(Source texts of formatted documents)
BEGIN
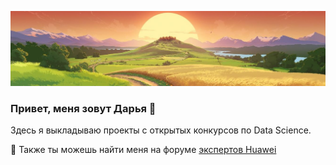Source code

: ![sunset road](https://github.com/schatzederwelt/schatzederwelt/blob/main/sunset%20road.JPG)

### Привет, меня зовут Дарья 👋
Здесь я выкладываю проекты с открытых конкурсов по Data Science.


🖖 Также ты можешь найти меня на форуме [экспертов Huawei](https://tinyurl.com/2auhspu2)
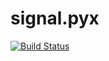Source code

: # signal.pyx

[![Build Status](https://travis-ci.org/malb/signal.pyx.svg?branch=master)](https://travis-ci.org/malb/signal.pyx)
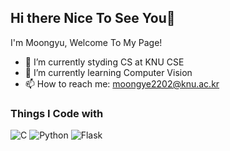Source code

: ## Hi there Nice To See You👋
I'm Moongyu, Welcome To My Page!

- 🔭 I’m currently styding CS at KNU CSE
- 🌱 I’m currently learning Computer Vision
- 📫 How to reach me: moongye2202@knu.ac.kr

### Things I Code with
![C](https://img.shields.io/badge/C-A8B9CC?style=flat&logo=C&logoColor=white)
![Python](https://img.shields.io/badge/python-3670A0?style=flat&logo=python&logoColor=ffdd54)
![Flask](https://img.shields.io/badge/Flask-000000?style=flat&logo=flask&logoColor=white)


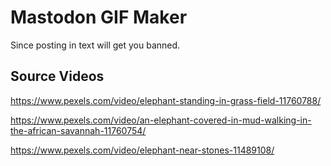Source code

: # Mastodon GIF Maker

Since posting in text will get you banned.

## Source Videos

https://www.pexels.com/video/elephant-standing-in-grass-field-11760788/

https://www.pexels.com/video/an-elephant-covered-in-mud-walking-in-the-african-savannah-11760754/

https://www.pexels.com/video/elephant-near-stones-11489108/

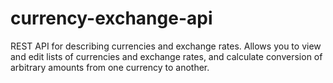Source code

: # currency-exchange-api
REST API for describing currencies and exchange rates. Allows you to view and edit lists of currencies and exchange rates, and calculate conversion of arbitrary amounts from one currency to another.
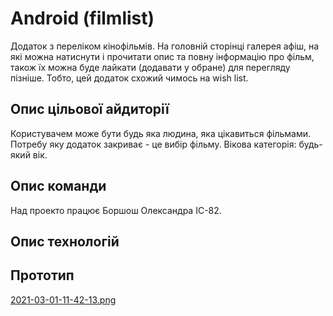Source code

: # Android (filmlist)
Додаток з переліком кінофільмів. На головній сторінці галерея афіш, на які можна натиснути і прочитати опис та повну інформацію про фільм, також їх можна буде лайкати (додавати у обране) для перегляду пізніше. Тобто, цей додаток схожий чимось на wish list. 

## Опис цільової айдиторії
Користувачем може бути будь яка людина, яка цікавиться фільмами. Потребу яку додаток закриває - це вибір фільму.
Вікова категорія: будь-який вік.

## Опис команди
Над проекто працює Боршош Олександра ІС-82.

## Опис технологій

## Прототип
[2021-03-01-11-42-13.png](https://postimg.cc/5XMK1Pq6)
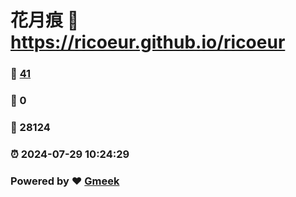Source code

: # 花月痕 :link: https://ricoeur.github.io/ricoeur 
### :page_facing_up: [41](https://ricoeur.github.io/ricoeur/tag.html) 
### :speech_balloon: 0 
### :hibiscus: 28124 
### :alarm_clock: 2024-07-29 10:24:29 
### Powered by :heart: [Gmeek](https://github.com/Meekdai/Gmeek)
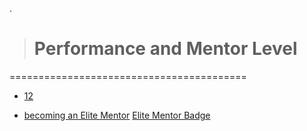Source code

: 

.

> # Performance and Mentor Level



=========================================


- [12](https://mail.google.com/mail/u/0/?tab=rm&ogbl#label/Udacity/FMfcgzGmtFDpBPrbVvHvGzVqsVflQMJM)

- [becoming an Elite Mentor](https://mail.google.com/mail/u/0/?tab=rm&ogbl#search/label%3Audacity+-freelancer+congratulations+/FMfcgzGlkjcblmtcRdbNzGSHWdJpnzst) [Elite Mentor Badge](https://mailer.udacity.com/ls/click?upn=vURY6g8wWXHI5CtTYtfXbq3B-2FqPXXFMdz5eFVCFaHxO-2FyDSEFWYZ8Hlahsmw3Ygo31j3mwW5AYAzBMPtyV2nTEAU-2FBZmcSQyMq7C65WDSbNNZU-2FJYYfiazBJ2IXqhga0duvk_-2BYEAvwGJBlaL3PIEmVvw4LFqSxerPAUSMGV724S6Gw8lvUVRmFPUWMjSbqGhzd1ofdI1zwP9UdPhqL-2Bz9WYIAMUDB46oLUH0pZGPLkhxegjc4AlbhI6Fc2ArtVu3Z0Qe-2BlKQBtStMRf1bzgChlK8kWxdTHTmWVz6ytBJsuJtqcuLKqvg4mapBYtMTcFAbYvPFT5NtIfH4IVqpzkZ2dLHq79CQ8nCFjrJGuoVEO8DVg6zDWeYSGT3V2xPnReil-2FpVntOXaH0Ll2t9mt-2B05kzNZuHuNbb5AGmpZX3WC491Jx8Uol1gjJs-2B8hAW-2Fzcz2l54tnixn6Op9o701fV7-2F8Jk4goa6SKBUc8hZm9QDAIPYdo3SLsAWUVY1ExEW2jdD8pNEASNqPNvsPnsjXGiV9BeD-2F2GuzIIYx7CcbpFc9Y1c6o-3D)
END
Your instructions
Extract from the data every line where "white" shows up.

Task solution
![C](https://img.shields.io/badge/C-A8B9CC?style=flat&logo=C&logoColor=white)
![Flask](https://img.shields.io/badge/Flask-000000?style=flat&logo=flask&logoColor=white)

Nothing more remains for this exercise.